I am stoked about Corneroids. So damn excited I registered on one of the few forums with an active thread and community interest just to share some stuff.
My first ship:
I guess it's a 4DOF as it can't strafe. All T1, very responsive controls from the low mass even with only 2 standard hydrogen thrusters per DOF. Technically the covered engine exhaust is cheating, and it has no armament either. I decided to go for a 6DOF with weapons and without blocking engine thrust in a design I nicknamed the 'sigma' layout, with 5-directional engine balls at each end of an oblong ship, with the engines intentionally embedded as deeply as possible to make it more difficult to shoot out the engines.
My second ship (Actually oblong, this is from the front so you can see the embedded engine).
A single standard Ion thruster for each direction on each end, and more heavily armored. Only ever finished this front half of it. Those guns don't actually shoot forward. I was unhappy with the limitations on the firing angles and found that the corner quadrants had the widest (with overlap) firing angles without my cannons shooting each other. So those cannons in diagonal corners (six per quadrant) are paired and fire with 6 assault cannons I could fit on the corners. There's 4 fire controls inside corresponding to each quadrant in front of the ship.
It can fire at everything you can see without shooting itself.
In another test I found that cannons on a flat surface get the widest angles of fire without blowing themselves up if you have them in a checkered pattern.

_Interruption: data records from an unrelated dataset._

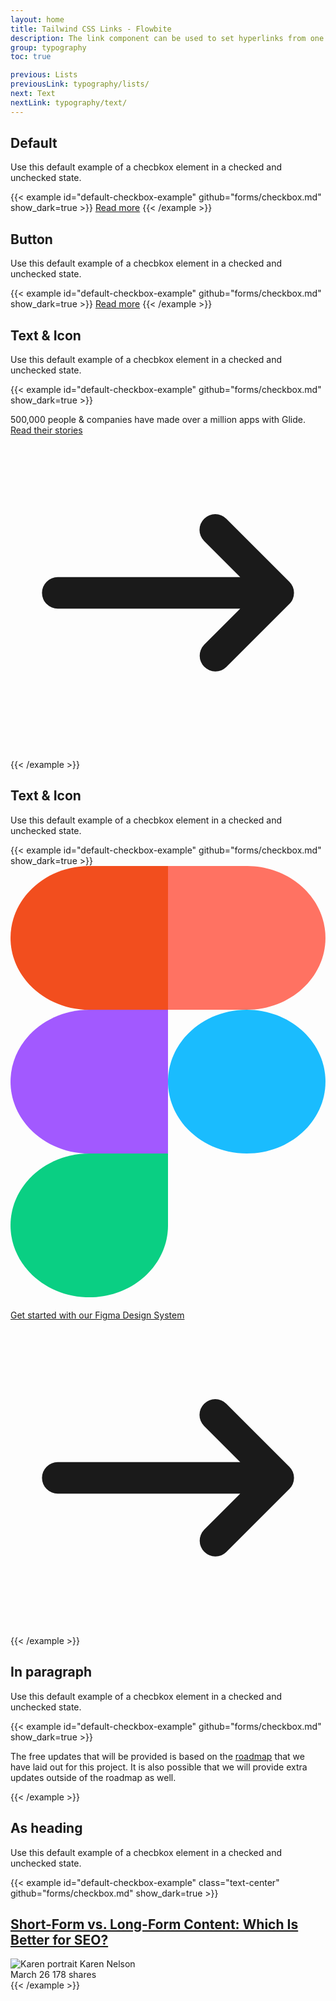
 ```yaml
---
layout: home
title: Tailwind CSS Links - Flowbite
description: The link component can be used to set hyperlinks from one page to another or to an external website when clicking on an inline text item, button, or card
group: typography
toc: true

previous: Lists
previousLink: typography/lists/
next: Text
nextLink: typography/text/
---
```


## Default

Use this default example of a checbkox element in a checked and unchecked state.

{{< example id="default-checkbox-example" github="forms/checkbox.md" show_dark=true >}}
<a href="#" class="font-medium text-blue-600 dark:text-blue-500 hover:underline">Read more</a>
{{< /example >}}

## Button

Use this default example of a checbkox element in a checked and unchecked state.

{{< example id="default-checkbox-example" github="forms/checkbox.md" show_dark=true >}}
<a href="#" class="text-white bg-blue-700 hover:bg-blue-800 focus:ring-4 focus:ring-blue-300 font-medium rounded-lg text-sm px-5 py-2.5 mr-2 mb-2 dark:bg-blue-600 dark:hover:bg-blue-700 focus:outline-none dark:focus:ring-blue-800">Read more</a>
{{< /example >}}

## Text & Icon

Use this default example of a checbkox element in a checked and unchecked state.

{{< example id="default-checkbox-example" github="forms/checkbox.md" show_dark=true >}}
<p class="text-gray-500 dark:text-gray-400">500,000 people & companies have made over a million apps with Glide. <a href="#" class="inline-flex items-center font-medium text-blue-600 dark:text-blue-500 hover:underline">
Read their stories
<svg class="ml-1 w-5 h-5" fill="currentColor" viewBox="0 0 20 20" xmlns="http://www.w3.org/2000/svg"><path fill-rule="evenodd" d="M12.293 5.293a1 1 0 011.414 0l4 4a1 1 0 010 1.414l-4 4a1 1 0 01-1.414-1.414L14.586 11H3a1 1 0 110-2h11.586l-2.293-2.293a1 1 0 010-1.414z" clip-rule="evenodd"></path></svg>
</a></p>

{{< /example >}}

## Text & Icon

Use this default example of a checbkox element in a checked and unchecked state.

{{< example id="default-checkbox-example" github="forms/checkbox.md" show_dark=true >}}
<a href="#" class="inline-flex justify-center items-center p-5 text-base font-medium text-gray-500 bg-gray-50 rounded-lg hover:text-gray-900 hover:bg-gray-100 dark:text-gray-400 dark:bg-gray-800 dark:hover:bg-gray-700 dark:hover:text-white">
    <svg class="mr-3 w-5 h-5" viewBox="0 0 22 31" fill="none" xmlns="http://www.w3.org/2000/svg"><g clip-path="url(#clip0_4151_63004)"><path d="M5.50085 30.1242C8.53625 30.1242 10.9998 27.8749 10.9998 25.1035V20.0828H5.50085C2.46546 20.0828 0.00195312 22.332 0.00195312 25.1035C0.00195312 27.8749 2.46546 30.1242 5.50085 30.1242Z" fill="#0ACF83"/><path d="M0.00195312 15.062C0.00195312 12.2905 2.46546 10.0413 5.50085 10.0413H10.9998V20.0827H5.50085C2.46546 20.0827 0.00195312 17.8334 0.00195312 15.062Z" fill="#A259FF"/><path d="M0.00195312 5.02048C0.00195312 2.24904 2.46546 -0.000244141 5.50085 -0.000244141H10.9998V10.0412H5.50085C2.46546 10.0412 0.00195312 7.79193 0.00195312 5.02048Z" fill="#F24E1E"/><path d="M11 -0.000244141H16.4989C19.5343 -0.000244141 21.9978 2.24904 21.9978 5.02048C21.9978 7.79193 19.5343 10.0412 16.4989 10.0412H11V-0.000244141Z" fill="#FF7262"/><path d="M21.9978 15.062C21.9978 17.8334 19.5343 20.0827 16.4989 20.0827C13.4635 20.0827 11 17.8334 11 15.062C11 12.2905 13.4635 10.0413 16.4989 10.0413C19.5343 10.0413 21.9978 12.2905 21.9978 15.062Z" fill="#1ABCFE"/></g><defs><clipPath id="clip0_4151_63004"><rect width="22" height="30.1244" fill="white" transform="translate(0 -0.000244141)"/></clipPath></defs></svg>                                              
    <span class="w-full">Get started with our  Figma Design System</span>
    <svg class="ml-3 w-6 h-6" fill="currentColor" viewBox="0 0 20 20" xmlns="http://www.w3.org/2000/svg"><path fill-rule="evenodd" d="M12.293 5.293a1 1 0 011.414 0l4 4a1 1 0 010 1.414l-4 4a1 1 0 01-1.414-1.414L14.586 11H3a1 1 0 110-2h11.586l-2.293-2.293a1 1 0 010-1.414z" clip-rule="evenodd"></path></svg>
</a> 
{{< /example >}}

## In paragraph

Use this default example of a checbkox element in a checked and unchecked state.

{{< example id="default-checkbox-example" github="forms/checkbox.md" show_dark=true >}}
<p class="text-gray-500 dark:text-gray-400">The free updates that will be provided is based on the <a href="#" class="font-medium text-blue-600 underline dark:text-blue-500 hover:no-underline">roadmap</a> that we have laid out for this project. It is also possible that we will provide extra updates outside of the roadmap as well.</p>
{{< /example >}}

## As heading

Use this default example of a checbkox element in a checked and unchecked state.

{{< example id="default-checkbox-example" class="text-center" github="forms/checkbox.md" show_dark=true >}}
<h2 class="my-4 text-2xl font-bold tracking-tight text-gray-900 md:text-3xl dark:text-white">
    <a href="#">Short-Form vs. Long-Form Content: Which Is Better for SEO?</a>
</h2>
<div class="flex justify-center items-center space-x-6 text-gray-500">
    <div class="flex items-center space-x-3">
        <img class="w-6 h-6 rounded-full" src="https://flowbite.s3.amazonaws.com/blocks/marketing-ui/avatars/karen-nelson.png" alt="Karen portrait">
        <span class="text-lg font-medium text-gray-900 dark:text-white">
            Karen Nelson
        </span>
    </div>
    <span>March 26</span>
    <span>178 shares</span>
</div>
{{< /example >}}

While building the Sigma2 with 2x2 of 2x2 engines I realized I couldn't embed the engines deep enough given how wide the exhaust port was. Rather than wall them and have multiple 2x2 ports I decided to extend the logic in protecting the engines by embedding and went all out with a checkerboard of 1x1x2 engines and cannons. The cannons are "adjacent" to the engines (the exhaust end anyway), which "powers" the cannons. I filled the gaps between the engines with 1x1x2 power cores, resulting in a snazzy looking control room where you could easily replace engines and power cores mid-firefight without ever leaving the control room. This gives 5 axial and 4 quadrant firing ports at each end of the ship with a LOT of overlap. I also realized I could checkerboard more engines down the length of the ship for better rotation and strafing.
Here's the partially finished mini-model before I started on a larger version.
So here's the Iron Sigma, which unfortunately was ~70% complete when alt-tabbing crashed my game and I lost everything since the last save. Rather than rebuild the whole thing, what was saved was sufficient to grasp the layout of this thing.
Maximized Dakka, minimized engine exposure. Surprisingly maneuverable, when it was more complete, with just Standard Hydrogen engines from the sheer number of them. Probably would have weighed about 1600 Tons if finished. Almost no wasted surfaces, so pretty much everything that could have did have a checkerboard of embedded engines powering assault cannons, and all corners had more cannons. I like to imagine this thing would do a slow roll rather than focusing with a single surface, such that any destroyed engines/powercores/guns could be replaced by the crew on the backside while the frontside continued to output a wall of lasers.
I liked the fantastically wide angle of fire with the guns on the corners so much I started on another ship built around that. Here's the front of the WIP:
Yes, it shoots triforces, even slightly beyond what is visible to the camera without the cannons self-destructing.